Nurse Abbott didn’t hesitate but took off at a run with Miss Plane close behind.

“Please, God, don’t let them be too late.” Nora turned back to Ezekiel, tears streaming down her cheeks. “Your mum didn’t get the full dose, so she has to be okay. Right?”

He had no words. No hopeful assurances. How could he when he’d been here before, cradling a dying Ma in his arms?

He should know how to save her, or even what to say to her.

But he was just as helpless as before. No.

More so. For he had no idea what was taking Ma from him or if there was any hope of recovery.

Ma’s agonizing cry quieted into an odd euphoria that left her smiling at him.

Really smiling at him, like melancholia had never robbed them of the treasured bond they’d once had.

Her glassy eyes looked peculiar, and it took a few seconds to realize her pupils had shrunk to pinpoints.

For several minutes, she mumbled sweet pleasantries about him and Nora, making predictions of a happy future and her hope to see it all.

It would have been wonderful were it not so out of character for her.

Death was a cruel tormentor, offering him a picture of everything he wanted yet drawing the flame of destruction ever nearer to its edge.

All too soon, Ma was nodding off in the middle of sentences, then words.

She moved from relaxed to limp in his arms. Her skin turned pale and clammy, her breaths slow and shallow.

Was this it? After all he’d been through, all he’d done to fight for a future with her in it, was he to lose her now? Here in this place of chaos and fear?

Somehow Ma revived enough to take Nora’s hand and move it atop Ezekiel’s. A single breath, a single word was all she had. “Yoke.”
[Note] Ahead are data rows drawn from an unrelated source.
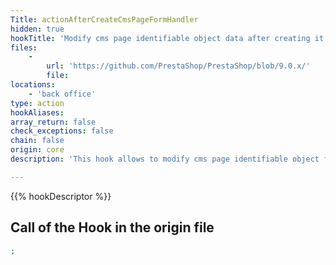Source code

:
 ```yaml
---
Title: actionAfterCreateCmsPageFormHandler
hidden: true
hookTitle: 'Modify cms page identifiable object data after creating it'
files:
    -
        url: 'https://github.com/PrestaShop/PrestaShop/blob/9.0.x/'
        file: 
locations:
    - 'back office'
type: action
hookAliases: 
array_return: false
check_exceptions: false
chain: false
origin: core
description: 'This hook allows to modify cms page identifiable object forms data after it was created'

---
```


{{% hookDescriptor %}}

## Call of the Hook in the origin file

```php
;
```
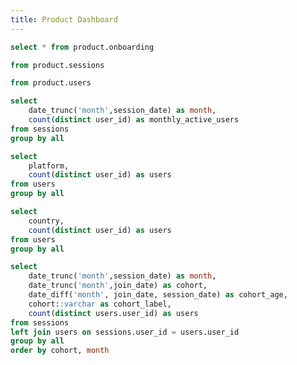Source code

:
 ```yaml
---
title: Product Dashboard
---
```



```sql onboarding
select * from product.onboarding
```

```sql sessions
from product.sessions
```

```sql users
from product.users
```

```sql monthly_active_users
select 
    date_trunc('month',session_date) as month,
    count(distinct user_id) as monthly_active_users
from sessions
group by all
```

<AreaChart
  data={monthly_active_users}
  x=month
  y=monthly_active_users
  title='Monthly Active Users'
/>

```sql users_by_platform
select 
    platform,
    count(distinct user_id) as users
from users
group by all
```


```sql users_by_country
select 
    country,
    count(distinct user_id) as users
from users
group by all
```

```sql monthly_cohort_retention
select 
    date_trunc('month',session_date) as month,
    date_trunc('month',join_date) as cohort,
    date_diff('month', join_date, session_date) as cohort_age,
    cohort::varchar as cohort_label,
    count(distinct users.user_id) as users
from sessions
left join users on sessions.user_id = users.user_id
group by all
order by cohort, month
```


<LineChart
  data={monthly_cohort_retention} 
  x=cohort_age
  y=users
  series=cohort_label
/>


<AreaMap
  data={users_by_country}
  geoJsonUrl=https://d2ad6b4ur7yvpq.cloudfront.net/naturalearth-3.3.0/ne_50m_admin_0_countries.geojson
  geoId=iso_a2
  areaCol=country
  value=users
  startingZoom=4
/>


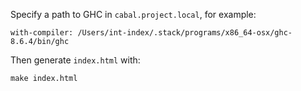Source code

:Specify a path to GHC in `cabal.project.local`, for example:

```
with-compiler: /Users/int-index/.stack/programs/x86_64-osx/ghc-8.6.4/bin/ghc
```

Then generate `index.html` with:

```
make index.html
```
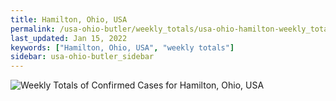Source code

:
 ```yaml
---
title: Hamilton, Ohio, USA
permalink: /usa-ohio-butler/weekly_totals/usa-ohio-hamilton-weekly_totals.html
last_updated: Jan 15, 2022
keywords: ["Hamilton, Ohio, USA", "weekly totals"]
sidebar: usa-ohio-butler_sidebar
---
```


![Weekly Totals of Confirmed Cases for Hamilton, Ohio, USA](/covid_tracker/images/graphs/usa-ohio-hamilton-weekly_totals_graph.png)
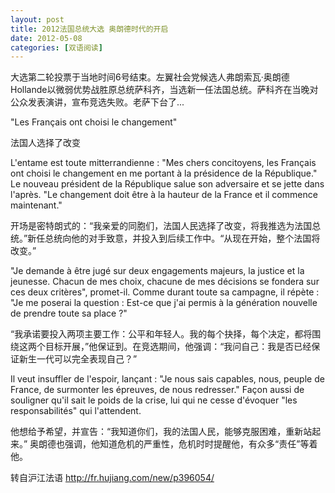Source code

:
 ```yaml
---
layout: post
title: 2012法国总统大选 奥朗德时代的开启
date: 2012-05-08
categories: [双语阅读]  
---
```


大选第二轮投票于当地时间6号结束。左翼社会党候选人弗朗索瓦·奥朗德Hollande以微弱优势战胜原总统萨科齐，当选新一任法国总统。萨科齐在当晚对公众发表演讲，宣布竞选失败。老萨下台了...

"Les Français ont choisi le changement"

法国人选择了改变

L'entame est toute mitterrandienne : "Mes chers concitoyens, les Français ont choisi le changement en me portant à la présidence de la République." Le nouveau président de la République salue son adversaire et se jette dans l'après. "Le changement doit être à la hauteur de la France et il commence maintenant."

开场是密特朗式的：“我亲爱的同胞们，法国人民选择了改变，将我推选为法国总统。”新任总统向他的对手致意，并投入到后续工作中。“从现在开始，整个法国将改变。”

"Je demande à être jugé sur deux engagements majeurs, la justice et la jeunesse. Chacun de mes choix, chacune de mes décisions se fondera sur ces deux critères", promet-il. Comme durant toute sa campagne, il répète : "Je me poserai la question : Est-ce que j'ai permis à la génération nouvelle de prendre toute sa place ?"

“我承诺要投入两项主要工作：公平和年轻人。我的每个抉择，每个决定，都将围绕这两个目标开展，”他保证到。在竞选期间，他强调：“我问自己：我是否已经保证新生一代可以完全表现自己？”

Il veut insuffler de l'espoir, lançant : "Je nous sais capables, nous, peuple de France, de surmonter les épreuves, de nous redresser." Façon aussi de souligner qu'il sait le poids de la crise, lui qui ne cesse d'évoquer "les responsabilités" qui l'attendent.

他想给予希望，并宣告：“我知道你们，我的法国人民，能够克服困难，重新站起来。” 奥朗德也强调，他知道危机的严重性，危机时时提醒他，有众多“责任”等着他。

转自沪江法语 http://fr.hujiang.com/new/p396054/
Then her eyes closed, and she lay still.

He looked to Nora. Surely he’d heard wrong. “Did she say yoke?”

Nora nodded and then immediately burst into sobs.

He couldn’t latch on to why that word was so important. He couldn’t breathe, let alone think.

Orderlies rushed into the room with a stretcher.

Though he was there, being jostled by their movements as they lifted Ma from him, it was as if another person experienced it.

He saw her still form laid out on the canvas and rushed from the room, but he couldn’t feel anything.

Just a hollow emptiness as his mind failed to work.

He should stand. Go where they were taking her.

But as the chaos rumbled around him he could do nothing.

He just sat there with empty arms and Nora leaning against him, sobbing like they’d said their last goodbye.

Had they? Was Ma really gone forever and he hadn’t even told her one more time that he loved her?